Work request:
Copy the data exactly as it appears, and do not include any pictures.

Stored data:
* * * * * * *

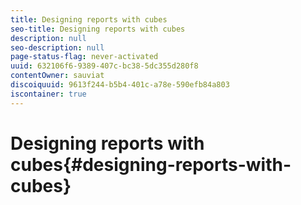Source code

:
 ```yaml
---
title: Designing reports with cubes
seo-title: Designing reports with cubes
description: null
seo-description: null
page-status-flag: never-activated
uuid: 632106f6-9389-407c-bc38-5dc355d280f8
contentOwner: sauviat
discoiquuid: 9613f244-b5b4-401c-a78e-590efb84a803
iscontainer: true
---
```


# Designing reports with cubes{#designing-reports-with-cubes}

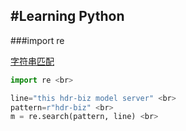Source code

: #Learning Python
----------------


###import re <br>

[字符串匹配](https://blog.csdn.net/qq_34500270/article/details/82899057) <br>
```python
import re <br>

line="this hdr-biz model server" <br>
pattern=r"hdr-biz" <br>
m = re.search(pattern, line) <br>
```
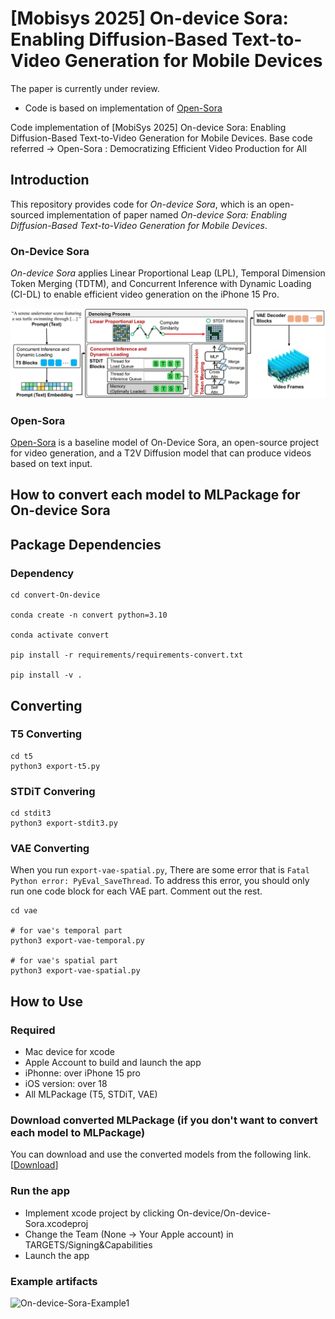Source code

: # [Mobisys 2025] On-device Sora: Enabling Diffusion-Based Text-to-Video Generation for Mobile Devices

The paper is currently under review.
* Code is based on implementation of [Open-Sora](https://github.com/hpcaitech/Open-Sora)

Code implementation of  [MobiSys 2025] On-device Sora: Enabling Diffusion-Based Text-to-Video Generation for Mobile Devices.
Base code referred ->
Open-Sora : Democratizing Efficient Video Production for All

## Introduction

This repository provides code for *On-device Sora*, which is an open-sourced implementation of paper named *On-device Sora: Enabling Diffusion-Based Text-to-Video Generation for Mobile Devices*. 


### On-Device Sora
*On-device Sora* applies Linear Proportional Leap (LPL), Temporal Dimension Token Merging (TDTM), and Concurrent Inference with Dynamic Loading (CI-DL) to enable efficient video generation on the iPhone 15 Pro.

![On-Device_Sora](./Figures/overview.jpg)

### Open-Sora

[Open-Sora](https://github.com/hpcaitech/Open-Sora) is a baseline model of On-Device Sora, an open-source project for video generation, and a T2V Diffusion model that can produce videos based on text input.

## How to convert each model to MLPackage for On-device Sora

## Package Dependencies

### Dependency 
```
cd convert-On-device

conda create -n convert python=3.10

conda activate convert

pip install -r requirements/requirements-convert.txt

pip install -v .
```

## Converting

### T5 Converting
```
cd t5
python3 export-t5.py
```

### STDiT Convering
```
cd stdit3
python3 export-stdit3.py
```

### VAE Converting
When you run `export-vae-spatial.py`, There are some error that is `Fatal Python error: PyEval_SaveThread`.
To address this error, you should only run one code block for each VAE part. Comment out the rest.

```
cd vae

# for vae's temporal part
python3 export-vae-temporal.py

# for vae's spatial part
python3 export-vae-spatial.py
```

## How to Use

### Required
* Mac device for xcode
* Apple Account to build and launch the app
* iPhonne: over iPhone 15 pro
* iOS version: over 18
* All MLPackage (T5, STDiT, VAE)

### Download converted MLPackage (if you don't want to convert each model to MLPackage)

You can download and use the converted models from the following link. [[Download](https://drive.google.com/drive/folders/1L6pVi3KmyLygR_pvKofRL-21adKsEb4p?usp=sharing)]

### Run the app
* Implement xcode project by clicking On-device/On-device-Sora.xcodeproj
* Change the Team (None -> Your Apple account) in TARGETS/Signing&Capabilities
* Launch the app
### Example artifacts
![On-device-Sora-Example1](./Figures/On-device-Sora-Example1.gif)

* * * * * * *

Written response:
Source code

:
 ```yaml
---
title: Designing reports with cubes
seo-title: Designing reports with cubes
description: null
seo-description: null
page-status-flag: never-activated
uuid: 632106f6-9389-407c-bc38-5dc355d280f8
contentOwner: sauviat
discoiquuid: 9613f244-b5b4-401c-a78e-590efb84a803
iscontainer: true
---
```


# Designing reports with cubes{#designing-reports-with-cubes}

Source code

: #Learning Python
----------------


###import re <br>

[字符串匹配](https://blog.csdn.net/qq_34500270/article/details/82899057) <br>
```python
import re <br>

line="this hdr-biz model server" <br>
pattern=r"hdr-biz" <br>
m = re.search(pattern, line) <br>
```
Source code

: # [Mobisys 2025] On-device Sora: Enabling Diffusion-Based Text-to-Video Generation for Mobile Devices

The paper is currently under review.
* Code is based on implementation of [Open-Sora](https://github.com/hpcaitech/Open-Sora)

Code implementation of  [MobiSys 2025] On-device Sora: Enabling Diffusion-Based Text-to-Video Generation for Mobile Devices.
Base code referred ->
Open-Sora : Democratizing Efficient Video Production for All

## Introduction

This repository provides code for *On-device Sora*, which is an open-sourced implementation of paper named *On-device Sora: Enabling Diffusion-Based Text-to-Video Generation for Mobile Devices*. 


### On-Device Sora
*On-device Sora* applies Linear Proportional Leap (LPL), Temporal Dimension Token Merging (TDTM), and Concurrent Inference with Dynamic Loading (CI-DL) to enable efficient video generation on the iPhone 15 Pro.

![On-Device_Sora](./Figures/overview.jpg)

### Open-Sora

[Open-Sora](https://github.com/hpcaitech/Open-Sora) is a baseline model of On-Device Sora, an open-source project for video generation, and a T2V Diffusion model that can produce videos based on text input.

## How to convert each model to MLPackage for On-device Sora

## Package Dependencies

### Dependency 
```
cd convert-On-device

conda create -n convert python=3.10

conda activate convert

pip install -r requirements/requirements-convert.txt

pip install -v .
```

## Converting

### T5 Converting
```
cd t5
python3 export-t5.py
```

### STDiT Convering
```
cd stdit3
python3 export-stdit3.py
```

### VAE Converting
When you run `export-vae-spatial.py`, There are some error that is `Fatal Python error: PyEval_SaveThread`.
To address this error, you should only run one code block for each VAE part. Comment out the rest.

```
cd vae

# for vae's temporal part
python3 export-vae-temporal.py

# for vae's spatial part
python3 export-vae-spatial.py
```

## How to Use

### Required
* Mac device for xcode
* Apple Account to build and launch the app
* iPhonne: over iPhone 15 pro
* iOS version: over 18
* All MLPackage (T5, STDiT, VAE)

### Download converted MLPackage (if you don't want to convert each model to MLPackage)

You can download and use the converted models from the following link. [[Download](https://drive.google.com/drive/folders/1L6pVi3KmyLygR_pvKofRL-21adKsEb4p?usp=sharing)]

### Run the app
* Implement xcode project by clicking On-device/On-device-Sora.xcodeproj
* Change the Team (None -> Your Apple account) in TARGETS/Signing&Capabilities
* Launch the app
### Example artifacts
![On-device-Sora-Example1](./Figures/On-device-Sora-Example1.gif)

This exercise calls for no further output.